The concept of the “crisis suite” has always been intriguing. Made popular by big budget action and political film franchises such as Mission Impossible, Jason Bourne and of course Bond, James Bond- 007, the concept of a key group of government and military officials in a room with complete integrated comms, lightning fast computers, unlimited information access abilities including CCTV cameras on anything needed and of course displayed on giant screen displays is certainly breathtaking.
Operations Centers now of many flavors (Emergency Operations Center (EOC’s), Department Operations Centers (DOC’s), Joint Operations Centers (JOC’s) appear to aspire to Hollywood’s high mark. Certainly, this is easier said than done. In the movies of course everything works great. Conversations, verbal orders, and replies are crisp and to the point. Everyone is logged in when the scene starts (not struggling to remember a password or needing to call downtown to get IT to help) and the basics of activation are smooth and seamless. Also, everything seems to be working all of the time with agency administrator types intimately familiar with the systems, processes and how to effectively contribute and play their roles.
Utopian at best, but definitely a model to strive for.
A few takeaways as we apply it the “real world”:
Ease of usage is aways a key consideration, particularly under the duress of an incident. The implied position in the movies is that the minions sitting at the terminals in the crisis suites, sit at those terminals every day. In the real-world using software that one is significantly familiar with can be make or break. I simply love Microsoft because I have grown up on it. Under duress it’s the software packaging that I’m going to be most effective at using.

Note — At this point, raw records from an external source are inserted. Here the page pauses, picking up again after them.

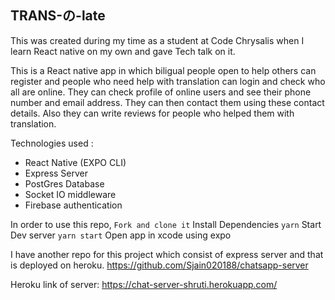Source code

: ## TRANS-の-late

This was created during my time as a student at Code Chrysalis when I learn React native on my own and gave Tech talk on it.

This is a React native app in which biligual people open to help others can register and people who need help with translation can login and check who all are online. They can check profile of online users and see their phone number and email address. They can then contact them using these contact details. Also they can write reviews for people who helped them with translation.

Technologies used :
- React Native (EXPO CLI)
- Express Server
- PostGres Database
- Socket IO middleware
- Firebase authentication

In order to use this repo,
`Fork and clone it`
Install Dependencies
`yarn`
Start Dev server
`yarn start`
Open app in xcode using expo

I have another repo for this project which consist of express server and that is deployed on heroku.
https://github.com/Sjain020188/chatsapp-server

Heroku link of server: https://chat-server-shruti.herokuapp.com/
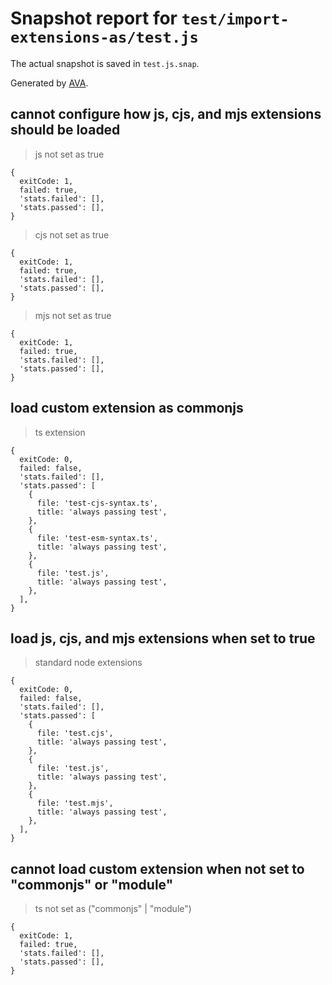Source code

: # Snapshot report for `test/import-extensions-as/test.js`

The actual snapshot is saved in `test.js.snap`.

Generated by [AVA](https://avajs.dev).

## cannot configure how js, cjs, and mjs extensions should be loaded

> js not set as true

    {
      exitCode: 1,
      failed: true,
      'stats.failed': [],
      'stats.passed': [],
    }

> cjs not set as true

    {
      exitCode: 1,
      failed: true,
      'stats.failed': [],
      'stats.passed': [],
    }

> mjs not set as true

    {
      exitCode: 1,
      failed: true,
      'stats.failed': [],
      'stats.passed': [],
    }

## load custom extension as commonjs

> ts extension

    {
      exitCode: 0,
      failed: false,
      'stats.failed': [],
      'stats.passed': [
        {
          file: 'test-cjs-syntax.ts',
          title: 'always passing test',
        },
        {
          file: 'test-esm-syntax.ts',
          title: 'always passing test',
        },
        {
          file: 'test.js',
          title: 'always passing test',
        },
      ],
    }

## load js, cjs, and mjs extensions when set to true

> standard node extensions

    {
      exitCode: 0,
      failed: false,
      'stats.failed': [],
      'stats.passed': [
        {
          file: 'test.cjs',
          title: 'always passing test',
        },
        {
          file: 'test.js',
          title: 'always passing test',
        },
        {
          file: 'test.mjs',
          title: 'always passing test',
        },
      ],
    }

## cannot load custom extension when not set to "commonjs" or "module"

> ts not set as ("commonjs" | "module")

    {
      exitCode: 1,
      failed: true,
      'stats.failed': [],
      'stats.passed': [],
    }
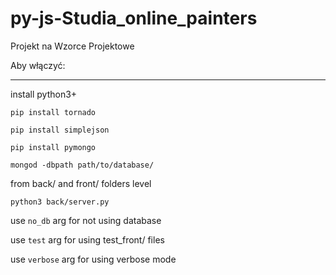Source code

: # py-js-Studia_online_painters
Projekt na Wzorce Projektowe

Aby włączyć:
___

install python3+

`pip install tornado`

`pip install simplejson`

`pip install pymongo`

`mongod -dbpath path/to/database/`

from back/ and front/ folders level

`python3 back/server.py`

use `no_db` arg for not using database

use `test` arg for using test_front/ files

use `verbose` arg for using verbose mode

Web based solutions not requiring elaborate sign in procedures are another stumbling block. Finding a happy medium between total lockdown and being able to get the Public Works Director and the Commissioners logged in is an all-important factor. Systems like VEOCI are a possible high viability solution.
Making the Operations Center purpose built. The mission seems to drive the action in the movie crisis centers. Everyone seems to get why they are there and what they are expected to do. Recently in Colorado a client of my firm was activating for an annual planned summer event only to find out that a particular discipline had their own command center, doing consequence management and calling it an ICP. In a very recent situation (2 days ago) The City and County of Denver, under the direction of a newly sworn in Mayor activated its City EOC for the ongoing homeless situation in the City, a key campaign issue and a first.
Our issues are complex, our representative form of government is complex and how we deal with “emergency or disaster” situations are complex. This may be unavoidable, but Hollywood’s images should give us optimism of how things could be with a little thought process, creativity, and a lot of effort.